Retroviral mediated gene transfer of the Fanconi anemia complementation group C gene to hematopoietic progenitors of group C patients.

Fanconi Anemia (FA) is a rare genetic disorder characterized by progress pancytopenia, congenial abnormalities, and a predisposition to malignancy. Therapy is currently limited to allogeneic marrow transplantation; patients lacking a suitable donor usually die from aplasia or acute leukemia. Recently, mutation in a novel gene named FACC (Fanconi anemia C-complementing) has been identified as causing one type of FA. FACC mutations, which introduce splicing errors or stop codons, have been identified in approximately 15% of FA patients. We have recently been successful in functional complementation of four FA cell lines using retroviral vectors to transfer a copy of the normal FACC gene. We also analyzed the ability of our viral vectors to functionally correct hematopoietic progenitor cells from a patient bearing a splice donor mutation. As for the lymphoid cell lines, these CD34-enriched cells were extremely sensitive to MMC. After infection of these progenitor cells with viral vectors bearing normal FACC, the progenitors gave rise to increased numbers of colonies both in the absence and presence of up to 5nM MMC, whereas control cells were completely destroyed by 1nM MMC. In summary, we have demonstrated that: (1) retroviral vectors can be engineered to transfer a normal FACC gene to FA(C) lymphoid cell lines and primary hematopoietic cells; (2) introduction of a normal FACC gene into CD34+ progenitors markedly enhances their growth in the absence and presence of MMC. This study is designed to determine whether hematopoietic progenitors transduced with the normal FACC gene can be reinfused safely into FA(C) patients. CD34+ cells obtained from G-CSF mobilized peripheral blood will be transduced ex vivo over a 72-hour period in the presence of IL-3, IL-6, and Stem Cell Factor with the FACC retroviral vector.
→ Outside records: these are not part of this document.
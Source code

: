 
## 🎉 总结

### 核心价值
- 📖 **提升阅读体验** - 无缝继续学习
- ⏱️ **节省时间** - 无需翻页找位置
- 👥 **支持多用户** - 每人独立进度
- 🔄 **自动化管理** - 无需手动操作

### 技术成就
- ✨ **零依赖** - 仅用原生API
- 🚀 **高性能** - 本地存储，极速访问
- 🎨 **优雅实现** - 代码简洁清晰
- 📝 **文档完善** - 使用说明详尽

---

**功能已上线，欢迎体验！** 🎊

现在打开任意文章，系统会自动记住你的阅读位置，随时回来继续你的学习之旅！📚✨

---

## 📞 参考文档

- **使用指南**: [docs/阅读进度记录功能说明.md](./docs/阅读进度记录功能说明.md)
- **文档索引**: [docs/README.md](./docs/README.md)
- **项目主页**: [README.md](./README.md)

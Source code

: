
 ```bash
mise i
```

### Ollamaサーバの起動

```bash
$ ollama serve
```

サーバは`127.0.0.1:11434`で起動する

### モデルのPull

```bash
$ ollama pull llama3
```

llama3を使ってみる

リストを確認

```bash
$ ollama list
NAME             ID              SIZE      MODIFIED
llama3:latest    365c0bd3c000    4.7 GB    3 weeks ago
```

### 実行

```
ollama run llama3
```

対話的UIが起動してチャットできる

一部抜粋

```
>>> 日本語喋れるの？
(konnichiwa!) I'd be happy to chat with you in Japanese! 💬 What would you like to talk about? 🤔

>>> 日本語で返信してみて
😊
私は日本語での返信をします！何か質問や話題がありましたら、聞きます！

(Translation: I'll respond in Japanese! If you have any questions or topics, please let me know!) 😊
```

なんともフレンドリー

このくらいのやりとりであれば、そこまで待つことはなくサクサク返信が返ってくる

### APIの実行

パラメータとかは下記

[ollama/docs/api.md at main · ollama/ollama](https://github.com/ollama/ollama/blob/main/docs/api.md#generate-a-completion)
These transduced cells will be reinfused into FA(C) patients. Patients will be monitored for toxicities as well as evidence of successful gene transfer and expression. The procedure will be repeated up to a total of 4 times with each treatment 2-4 months apart. Theoretically, these rescued stem cells should have a selective growth advantage within the hypoplastic FA marrow environment in vivo.